Part 4: The __init__ method (TransformerBlock/EncoderLayer)
# assume all the past libraries and modules have been imported
class TransformerBlock(Layer):
def __init__(self, embed_dim, num_heads, ff_dim, rate=0.1):
super(TransformerBlock, self).__init__()
self.att = MultiHeadSelfAttention(embed_dim, num_heads)
# ffn = feed-forward (neural) network
self.ffn = tf.keras.Sequential([
Dense(ff_dim, activation="relu"),
Dense(embed_dim),
])
# two layer normalization layers and two layer dropout layers as per the standard Transformer encoder layer design
self.layernorm1 = LayerNormalization(epsilon=1e-6)
self.layernorm2 = LayerNormalization(epsilon=1e-6)
self.dropout1 = Dropout(rate)
self.dropout2 = Dropout(rate)
Part 5: The call method (TransformerBlock/EncoderLayer)
# continuation from last code snippet
def call(self, inputs, training):
# The first set of layer norm and dropout layers is applied after the self-attention...
attn_output = self.att(inputs)
attn_output = self.dropout1(attn_output, training=training)
out1 = self.layernorm1(inputs + attn_output)
# While the second set is applied after the ffn.
ffn_output = self.ffn(out1)
ffn_output = self.dropout2(ffn_output, training=training)
return self.layernorm2(out1 + ffn_output)

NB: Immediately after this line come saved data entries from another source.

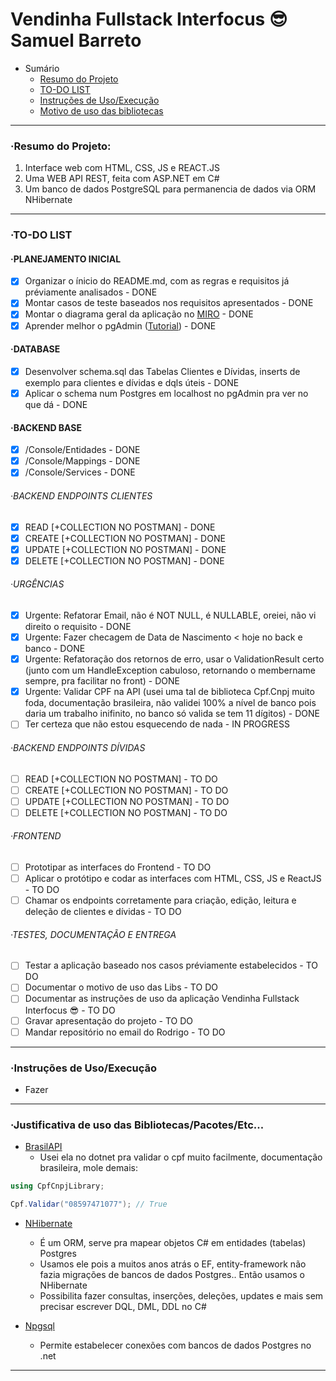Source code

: # Vendinha Fullstack Interfocus 😎 Samuel Barreto

* Sumário
  * [Resumo do Projeto](#resumo-do-projeto)
  * [TO-DO LIST](#to-do-list)
  * [Instruções de Uso/Execução](#instruções-de-usoexecução)
  * [Motivo de uso das bibliotecas](#justificativa-de-uso-das-bibliotecaspacotesetc)

---

### ·Resumo do Projeto:

1. Interface web com HTML, CSS, JS e REACT.JS
2. Uma WEB API REST, feita com ASP.NET em C#
3. Um banco de dados PostgreSQL para permanencia de dados via ORM NHibernate

---

### ·TO-DO LIST

#### ·PLANEJAMENTO INICIAL

* [X] Organizar o ínicio do README.md, com as regras e requisitos já préviamente analisados - DONE
* [X] Montar casos de teste baseados nos requisitos apresentados - DONE
* [X] Montar o diagrama geral da aplicação no [MIRO](https://miro.com/pt/mapeamento-processos/) - DONE
* [X] Aprender melhor o pgAdmin ([Tutorial](https://www.youtube.com/watch?v=WFT5MaZN6g4&ab_channel=DatabaseStar)) - DONE

#### ·DATABASE

* [X] Desenvolver schema.sql das Tabelas Clientes e Dívidas, inserts de exemplo para clientes e dívidas e dqls úteis - DONE
* [X] Aplicar o schema num Postgres em localhost no pgAdmin pra ver no que dá - DONE

#### ·BACKEND BASE

* [X] /Console/Entidades - DONE
* [X] /Console/Mappings - DONE
* [X] /Console/Services - DONE

###### ·BACKEND ENDPOINTS CLIENTES

* [X] READ   [+COLLECTION NO POSTMAN] - DONE
* [X] CREATE [+COLLECTION NO POSTMAN] - DONE
* [X] UPDATE [+COLLECTION NO POSTMAN] - DONE
* [X] DELETE [+COLLECTION NO POSTMAN] - DONE

###### ·URGÊNCIAS

* [X] Urgente: Refatorar Email, não é NOT NULL, é NULLABLE, oreiei, não vi direito o requisito - DONE
* [X] Urgente: Fazer checagem de Data de Nascimento < hoje no back e banco - DONE
* [X] Urgente: Refatoração dos retornos de erro, usar o ValidationResult certo (junto com um HandleException cabuloso, retornando o membername sempre, pra facilitar no front) - DONE
* [X] Urgente: Validar CPF na API (usei uma tal de biblioteca Cpf.Cnpj muito foda, documentação brasileira, não validei 100% a nível de banco pois daria um trabalho inifinito, no banco só valida se tem 11 dígitos) - DONE
* [ ] Ter certeza que não estou esquecendo de nada - IN PROGRESS

###### ·BACKEND ENDPOINTS DÍVIDAS

* [ ] READ   [+COLLECTION NO POSTMAN] - TO DO
* [ ] CREATE [+COLLECTION NO POSTMAN] - TO DO
* [ ] UPDATE [+COLLECTION NO POSTMAN] - TO DO
* [ ] DELETE [+COLLECTION NO POSTMAN] - TO DO

###### ·FRONTEND

* [ ] Prototipar as interfaces do Frontend - TO DO
* [ ] Aplicar o protótipo e codar as interfaces com HTML, CSS, JS e ReactJS - TO DO
* [ ] Chamar os endpoints corretamente para criação, edição, leitura e deleção de clientes e dívidas - TO DO

###### ·TESTES, DOCUMENTAÇÃO E ENTREGA

* [ ] Testar a aplicação baseado nos casos préviamente estabelecidos - TO DO
* [ ] Documentar o motivo de uso das Libs - TO DO
* [ ] Documentar as instruções de uso da aplicação Vendinha Fullstack Interfocus 😎 - TO DO
* [ ] Gravar apresentação do projeto - TO DO
* [ ] Mandar repositório no email do Rodrigo - TO DO

---

### ·Instruções de Uso/Execução

* Fazer

---

### ·Justificativa de uso das Bibliotecas/Pacotes/Etc...

* [BrasilAPI](https://github.com/RBonaldi/CPF.CNPJ)
  * Usei ela no dotnet pra validar o cpf muito facilmente, documentação brasileira, mole demais:

```csharp
using CpfCnpjLibrary;

Cpf.Validar("08597471077"); // True
```

* [NHibernate](https://nhibernate.info/)
  * É um ORM, serve pra mapear objetos C# em entidades (tabelas) Postgres
  * Usamos ele pois a muitos anos atrás o EF, entity-framework não fazia migrações de bancos de dados Postgres.. Então usamos o NHibernate
  * Possibilita fazer consultas, inserções, deleções, updates e mais sem precisar escrever DQL, DML, DDL no C#

* [Npgsql](https://github.com/npgsql/npgsql)
  * Permite estabelecer conexões com bancos de dados Postgres no .net

---
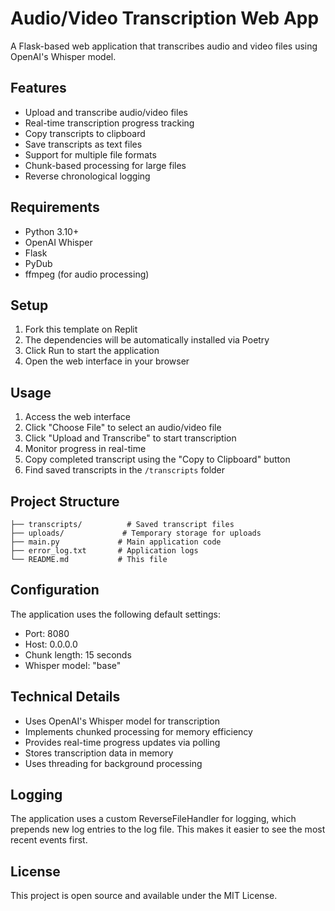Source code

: 
# Audio/Video Transcription Web App

A Flask-based web application that transcribes audio and video files using OpenAI's Whisper model.

## Features

- Upload and transcribe audio/video files
- Real-time transcription progress tracking
- Copy transcripts to clipboard
- Save transcripts as text files
- Support for multiple file formats
- Chunk-based processing for large files
- Reverse chronological logging

## Requirements

- Python 3.10+
- OpenAI Whisper
- Flask
- PyDub
- ffmpeg (for audio processing)

## Setup

1. Fork this template on Replit
2. The dependencies will be automatically installed via Poetry
3. Click Run to start the application
4. Open the web interface in your browser

## Usage

1. Access the web interface
2. Click "Choose File" to select an audio/video file
3. Click "Upload and Transcribe" to start transcription
4. Monitor progress in real-time
5. Copy completed transcript using the "Copy to Clipboard" button
6. Find saved transcripts in the `/transcripts` folder

## Project Structure

```
├── transcripts/          # Saved transcript files
├── uploads/             # Temporary storage for uploads
├── main.py             # Main application code
├── error_log.txt       # Application logs
└── README.md           # This file
```

## Configuration

The application uses the following default settings:

- Port: 8080
- Host: 0.0.0.0
- Chunk length: 15 seconds
- Whisper model: "base"

## Technical Details

- Uses OpenAI's Whisper model for transcription
- Implements chunked processing for memory efficiency
- Provides real-time progress updates via polling
- Stores transcription data in memory
- Uses threading for background processing

## Logging

The application uses a custom ReverseFileHandler for logging, which prepends new log entries to the log file. This makes it easier to see the most recent events first.

## License

This project is open source and available under the MIT License.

Then, we can duplicate the TransformerBlock
, aka EncoderLayer
, however many times we need to (using a for loop) in a list/array, and then slap on a final dropout layer and/or a final normalization layer (in this example, there isn’t one), and that’s our transformer completed!
Part 6: The TransformerEncoder (whole model)
class TransformerEncoder(Layer):
def __init__(self, num_layers, embed_dim, num_heads, ff_dim, rate=0.1):
super(TransformerEncoder, self).__init__()
self.num_layers = num_layers
self.embed_dim = embed_dim
# "for" loop for duplicating layers
self.enc_layers = [TransformerBlock(embed_dim, num_heads, ff_dim, rate) for _ in range(num_layers)]
# final dropout layer
self.dropout = Dropout(rate)
def call(self, inputs, training=False):
x = inputs
for i in range(self.num_layers):
x = self.enc_layers[i](x, training=training)
return x
Lessons Learned
I learned what the heck a “transformer” is (btw, the “T” in ChatGPT stands for “transformer”).
Also, I learned how, because of how they leverage parallelization, transformers are better than RNNs and LSTMs in some cases.
Transformer models have three parts to them: the encoder, the hidden layer, and the decoder. Edit: this is not entirely true
Each layer in the encoder has two basic parts: (multi-head) self-attention, and the feed-forward neural network.